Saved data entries
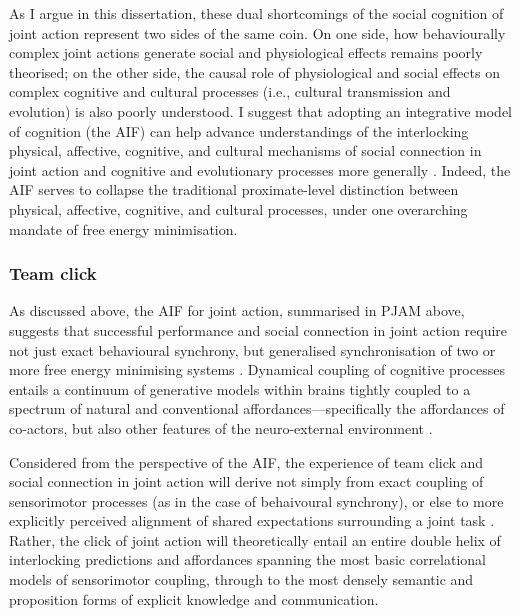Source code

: \begin{CJK}{UTF8}{gbsn}
As I argue in this dissertation, these dual shortcomings of the social cognition of joint action represent two sides of the same coin. On one side, how behaviourally complex joint actions generate social and physiological effects remains poorly theorised; on the other side, the causal role of physiological and social effects on complex cognitive and cultural processes (i.e., cultural transmission and evolution) is also poorly understood.  I suggest that adopting an integrative model of cognition (the AIF) can help advance understandings of the interlocking physical, affective, cognitive, and cultural mechanisms of social connection in joint action and cognitive and evolutionary processes more generally \citep{Ramstead2018}. Indeed, the AIF serves to collapse the traditional proximate-level distinction between physical, affective, cognitive, and cultural processes, under one overarching mandate of free energy minimisation.

\subsubsection{Team click}
As discussed above, the AIF for joint action, summarised in PJAM above, suggests that successful performance and social connection in joint action require not just exact behavioural synchrony, but generalised synchronisation of two or more free energy minimising systems \citep{Friston2015}.  Dynamical coupling of cognitive processes entails a continuum of generative models within brains tightly coupled to a spectrum of natural and conventional affordances---specifically the affordances of co-actors, but also other features of the neuro-external environment \citep{Clark2015}.

Considered from the perspective of the AIF, the experience of team click and social connection in joint action will derive not simply from exact coupling of sensorimotor processes (as in the case of behaivoural synchrony), or else to more explicitly perceived alignment of shared expectations surrounding a joint task \citep[cf.][]{VanderWel2012}. Rather, the click of joint action will theoretically entail an entire double helix of interlocking predictions and affordances spanning the most basic correlational models of sensorimotor coupling, through to the most densely semantic and proposition forms of explicit knowledge and communication.


\end{CJK}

_Required action_
In the entries above, copy each line that contains the string "exact".

_Final answer_
As discussed above, the AIF for joint action, summarised in PJAM above, suggests that successful performance and social connection in joint action require not just exact behavioural synchrony, but generalised synchronisation of two or more free energy minimising systems \citep{Friston2015}.  Dynamical coupling of cognitive processes entails a continuum of generative models within brains tightly coupled to a spectrum of natural and conventional affordances---specifically the affordances of co-actors, but also other features of the neuro-external environment \citep{Clark2015}.
Considered from the perspective of the AIF, the experience of team click and social connection in joint action will derive not simply from exact coupling of sensorimotor processes (as in the case of behaivoural synchrony), or else to more explicitly perceived alignment of shared expectations surrounding a joint task \citep[cf.][]{VanderWel2012}. Rather, the click of joint action will theoretically entail an entire double helix of interlocking predictions and affordances spanning the most basic correlational models of sensorimotor coupling, through to the most densely semantic and proposition forms of explicit knowledge and communication.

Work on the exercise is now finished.